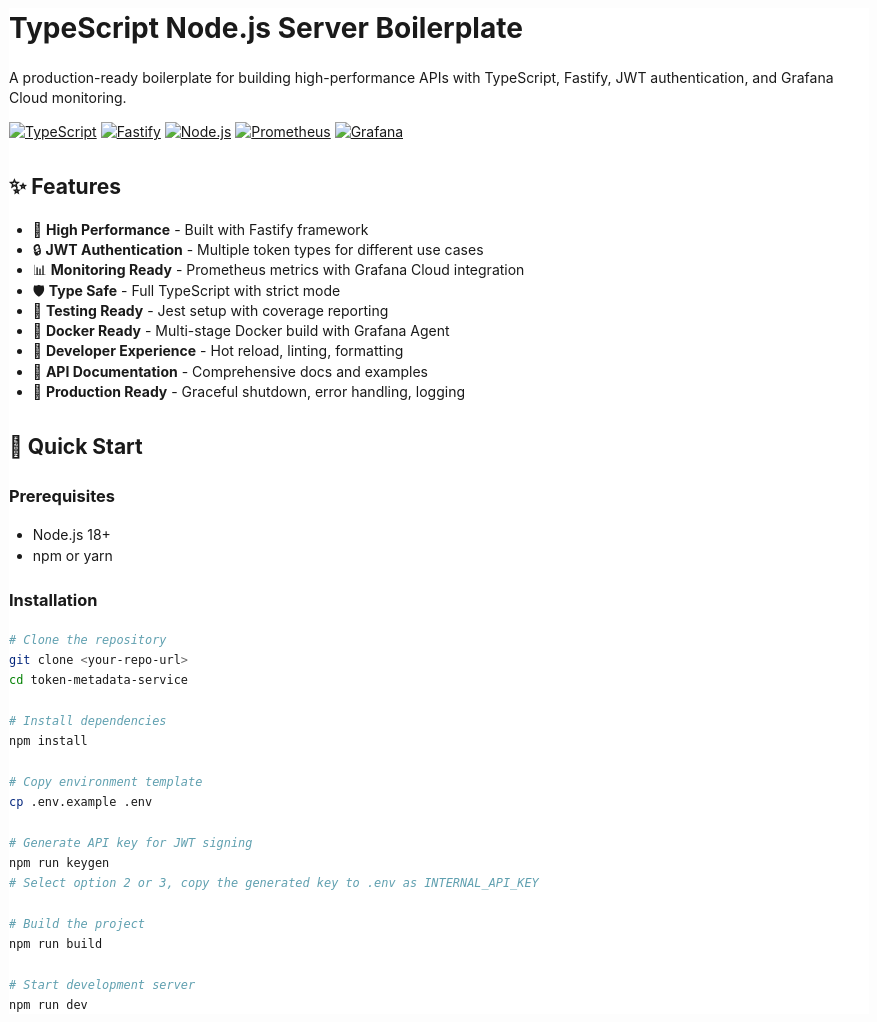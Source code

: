 # TypeScript Node.js Server Boilerplate

A production-ready boilerplate for building high-performance APIs with TypeScript, Fastify, JWT authentication, and Grafana Cloud monitoring.

[![TypeScript](https://img.shields.io/badge/TypeScript-007ACC?style=flat&logo=typescript&logoColor=white)](https://www.typescriptlang.org/)
[![Fastify](https://img.shields.io/badge/Fastify-000000?style=flat&logo=fastify&logoColor=white)](https://www.fastify.io/)
[![Node.js](https://img.shields.io/badge/Node.js-339933?style=flat&logo=node.js&logoColor=white)](https://nodejs.org/)
[![Prometheus](https://img.shields.io/badge/Prometheus-E6522C?style=flat&logo=prometheus&logoColor=white)](https://prometheus.io/)
[![Grafana](https://img.shields.io/badge/Grafana-F46800?style=flat&logo=grafana&logoColor=white)](https://grafana.com/)

## ✨ Features

- 🚀 **High Performance** - Built with Fastify framework
- 🔒 **JWT Authentication** - Multiple token types for different use cases
- 📊 **Monitoring Ready** - Prometheus metrics with Grafana Cloud integration
- 🛡️ **Type Safe** - Full TypeScript with strict mode
- 🧪 **Testing Ready** - Jest setup with coverage reporting
- 🐳 **Docker Ready** - Multi-stage Docker build with Grafana Agent
- 🔧 **Developer Experience** - Hot reload, linting, formatting
- 📝 **API Documentation** - Comprehensive docs and examples
- 🎯 **Production Ready** - Graceful shutdown, error handling, logging

## 🚀 Quick Start

### Prerequisites

- Node.js 18+ 
- npm or yarn

### Installation

```bash
# Clone the repository
git clone <your-repo-url>
cd token-metadata-service

# Install dependencies
npm install

# Copy environment template
cp .env.example .env

# Generate API key for JWT signing
npm run keygen
# Select option 2 or 3, copy the generated key to .env as INTERNAL_API_KEY

# Build the project
npm run build

# Start development server
npm run dev
```
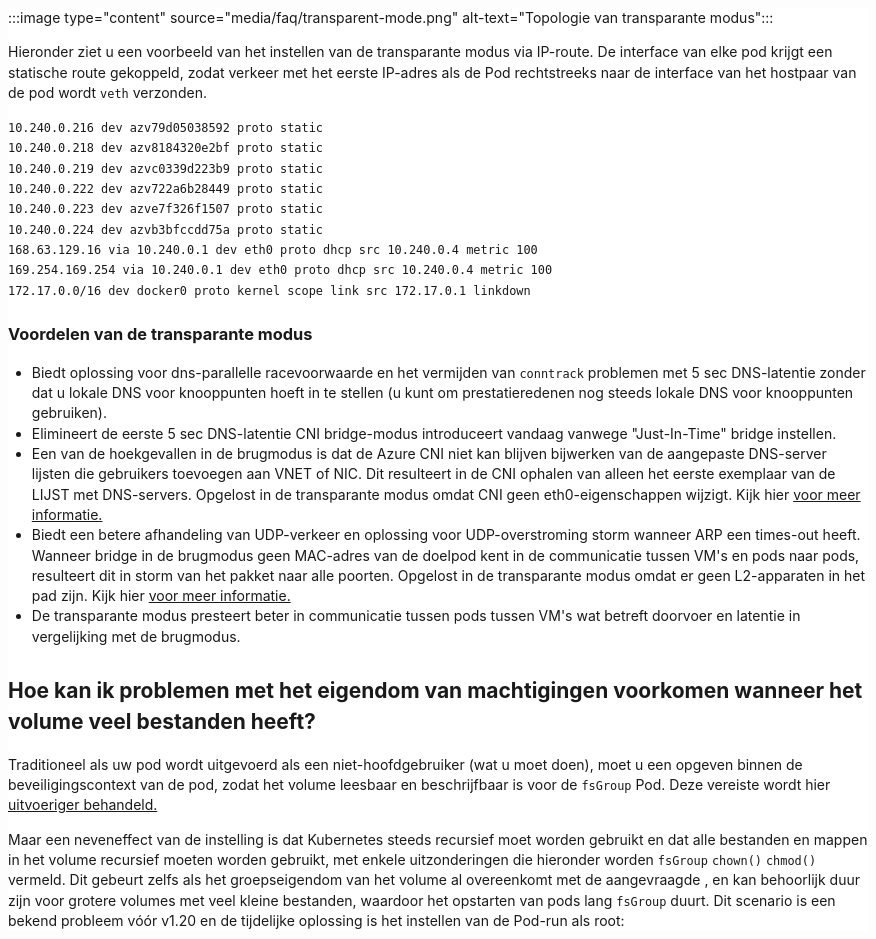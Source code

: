:::image type="content" source="media/faq/transparent-mode.png" alt-text="Topologie van transparante modus":::

Hieronder ziet u een voorbeeld van het instellen van de transparante modus via IP-route. De interface van elke pod krijgt een statische route gekoppeld, zodat verkeer met het eerste IP-adres als de Pod rechtstreeks naar de interface van het hostpaar van de pod wordt `veth` verzonden.

```bash
10.240.0.216 dev azv79d05038592 proto static
10.240.0.218 dev azv8184320e2bf proto static
10.240.0.219 dev azvc0339d223b9 proto static
10.240.0.222 dev azv722a6b28449 proto static
10.240.0.223 dev azve7f326f1507 proto static
10.240.0.224 dev azvb3bfccdd75a proto static
168.63.129.16 via 10.240.0.1 dev eth0 proto dhcp src 10.240.0.4 metric 100
169.254.169.254 via 10.240.0.1 dev eth0 proto dhcp src 10.240.0.4 metric 100
172.17.0.0/16 dev docker0 proto kernel scope link src 172.17.0.1 linkdown
```

### <a name="benefits-of-transparent-mode"></a>Voordelen van de transparante modus

- Biedt oplossing voor dns-parallelle racevoorwaarde en het vermijden van `conntrack` problemen met 5 sec DNS-latentie zonder dat u lokale DNS voor knooppunten hoeft in te stellen (u kunt om prestatieredenen nog steeds lokale DNS voor knooppunten gebruiken).
- Elimineert de eerste 5 sec DNS-latentie CNI bridge-modus introduceert vandaag vanwege "Just-In-Time" bridge instellen.
- Een van de hoekgevallen in de brugmodus is dat de Azure CNI niet kan blijven bijwerken van de aangepaste DNS-server lijsten die gebruikers toevoegen aan VNET of NIC. Dit resulteert in de CNI ophalen van alleen het eerste exemplaar van de LIJST met DNS-servers. Opgelost in de transparante modus omdat CNI geen eth0-eigenschappen wijzigt. Kijk hier [voor meer informatie.](https://github.com/Azure/azure-container-networking/issues/713)
- Biedt een betere afhandeling van UDP-verkeer en oplossing voor UDP-overstroming storm wanneer ARP een times-out heeft. Wanneer bridge in de brugmodus geen MAC-adres van de doelpod kent in de communicatie tussen VM's en pods naar pods, resulteert dit in storm van het pakket naar alle poorten. Opgelost in de transparante modus omdat er geen L2-apparaten in het pad zijn. Kijk hier [voor meer informatie.](https://github.com/Azure/azure-container-networking/issues/704)
- De transparante modus presteert beter in communicatie tussen pods tussen VM's wat betreft doorvoer en latentie in vergelijking met de brugmodus.

## <a name="how-to-avoid-permission-ownership-setting-slow-issues-when-the-volume-has-a-lot-of-files"></a>Hoe kan ik problemen met het eigendom van machtigingen voorkomen wanneer het volume veel bestanden heeft?

Traditioneel als uw pod wordt uitgevoerd als een niet-hoofdgebruiker (wat u moet doen), moet u een opgeven binnen de beveiligingscontext van de pod, zodat het volume leesbaar en beschrijfbaar is voor de `fsGroup` Pod. Deze vereiste wordt hier [uitvoeriger behandeld.](https://kubernetes.io/docs/tasks/configure-pod-container/security-context/)

Maar een neveneffect van de instelling is dat Kubernetes steeds recursief moet worden gebruikt en dat alle bestanden en mappen in het volume recursief moeten worden gebruikt, met enkele uitzonderingen die hieronder worden `fsGroup` `chown()` `chmod()` vermeld. Dit gebeurt zelfs als het groepseigendom van het volume al overeenkomt met de aangevraagde , en kan behoorlijk duur zijn voor grotere volumes met veel kleine bestanden, waardoor het opstarten van pods lang `fsGroup` duurt. Dit scenario is een bekend probleem vóór v1.20 en de tijdelijke oplossing is het instellen van de Pod-run als root:
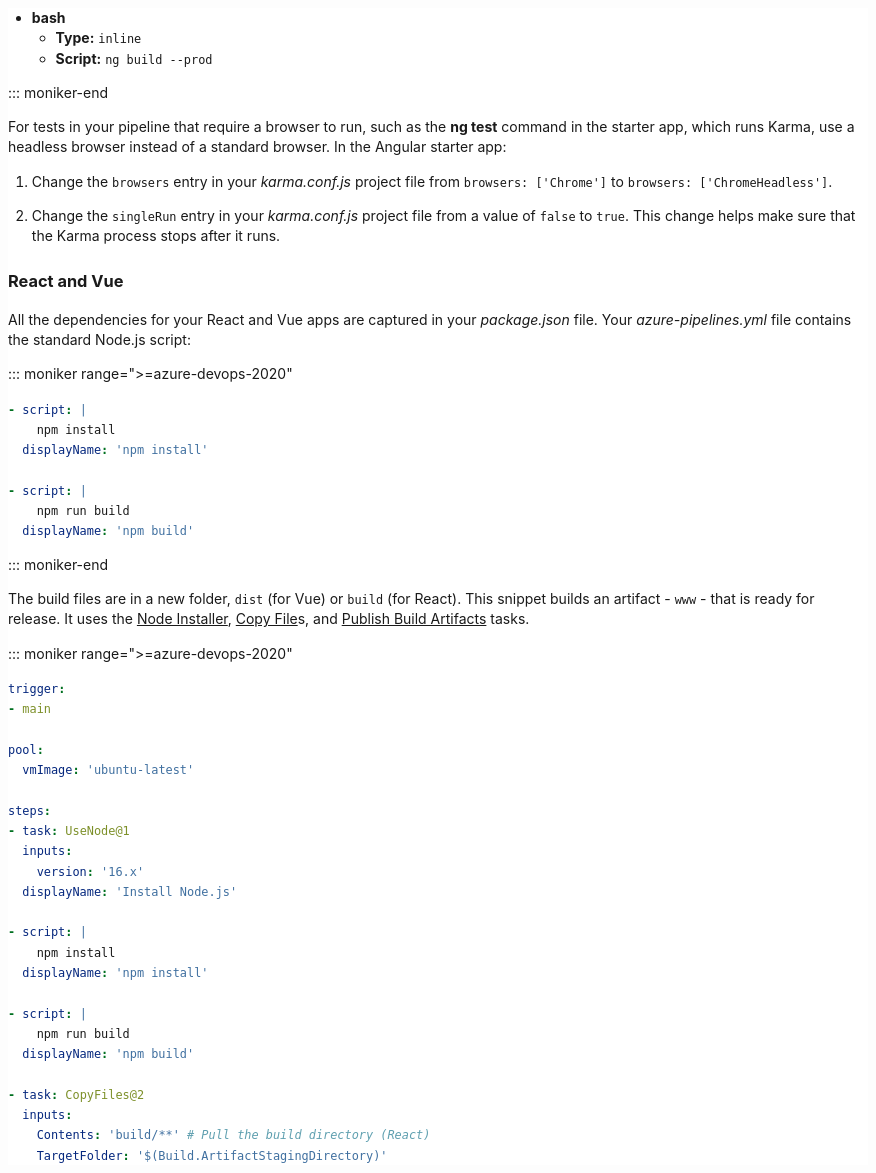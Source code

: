 * **bash**
  * **Type:** `inline`
  * **Script:** `ng build --prod`

::: moniker-end

For tests in your pipeline that require a browser to run, such as the **ng test** command in the starter app, which runs Karma, use a headless browser instead of a standard browser. In the Angular starter app:

1. Change the  `browsers` entry in your *karma.conf.js* project file from `browsers: ['Chrome']` to `browsers: ['ChromeHeadless']`.

2. Change the `singleRun` entry in your *karma.conf.js* project file from a value of `false` to `true`. This change helps make sure that the Karma process stops after it runs.

### React and Vue

All the dependencies for your React and Vue apps are captured in your *package.json* file. Your *azure-pipelines.yml* file contains the standard Node.js script:

::: moniker range=">=azure-devops-2020"

```yaml
- script: |
    npm install
  displayName: 'npm install'

- script: |
    npm run build
  displayName: 'npm build'
```

::: moniker-end

The build files are in a new folder, `dist` (for Vue) or `build` (for React). This snippet builds an artifact - `www` - that is ready for release. It uses the [Node Installer](/azure/devops/pipelines/tasks/reference/node-tool-v0), [Copy File](/azure/devops/pipelines/tasks/reference/copy-files-v2)s, and [Publish Build Artifacts](/azure/devops/pipelines/tasks/reference/publish-build-artifacts-v1) tasks. 

::: moniker range=">=azure-devops-2020"

```yaml
trigger:
- main

pool:
  vmImage: 'ubuntu-latest'

steps:
- task: UseNode@1
  inputs:
    version: '16.x'
  displayName: 'Install Node.js'

- script: |
    npm install
  displayName: 'npm install'

- script: |
    npm run build
  displayName: 'npm build'

- task: CopyFiles@2
  inputs:
    Contents: 'build/**' # Pull the build directory (React)
    TargetFolder: '$(Build.ArtifactStagingDirectory)'

```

__Aim of the exercise__:
Copy out every line of the data in which the word "modus" is found.

__Answer box__:
::::image type="content" source="media/faq/transparent-mode.png" alt-text="Topologie van transparante modus":::
Hieronder ziet u een voorbeeld van het instellen van de transparante modus via IP-route. De interface van elke pod krijgt een statische route gekoppeld, zodat verkeer met het eerste IP-adres als de Pod rechtstreeks naar de interface van het hostpaar van de pod wordt `veth` verzonden.
### <a name="benefits-of-transparent-mode"></a>Voordelen van de transparante modus
- Elimineert de eerste 5 sec DNS-latentie CNI bridge-modus introduceert vandaag vanwege "Just-In-Time" bridge instellen.
- Een van de hoekgevallen in de brugmodus is dat de Azure CNI niet kan blijven bijwerken van de aangepaste DNS-server lijsten die gebruikers toevoegen aan VNET of NIC. Dit resulteert in de CNI ophalen van alleen het eerste exemplaar van de LIJST met DNS-servers. Opgelost in de transparante modus omdat CNI geen eth0-eigenschappen wijzigt. Kijk hier [voor meer informatie.](https://github.com/Azure/azure-container-networking/issues/713)
- Biedt een betere afhandeling van UDP-verkeer en oplossing voor UDP-overstroming storm wanneer ARP een times-out heeft. Wanneer bridge in de brugmodus geen MAC-adres van de doelpod kent in de communicatie tussen VM's en pods naar pods, resulteert dit in storm van het pakket naar alle poorten. Opgelost in de transparante modus omdat er geen L2-apparaten in het pad zijn. Kijk hier [voor meer informatie.](https://github.com/Azure/azure-container-networking/issues/704)
- De transparante modus presteert beter in communicatie tussen pods tussen VM's wat betreft doorvoer en latentie in vergelijking met de brugmodus.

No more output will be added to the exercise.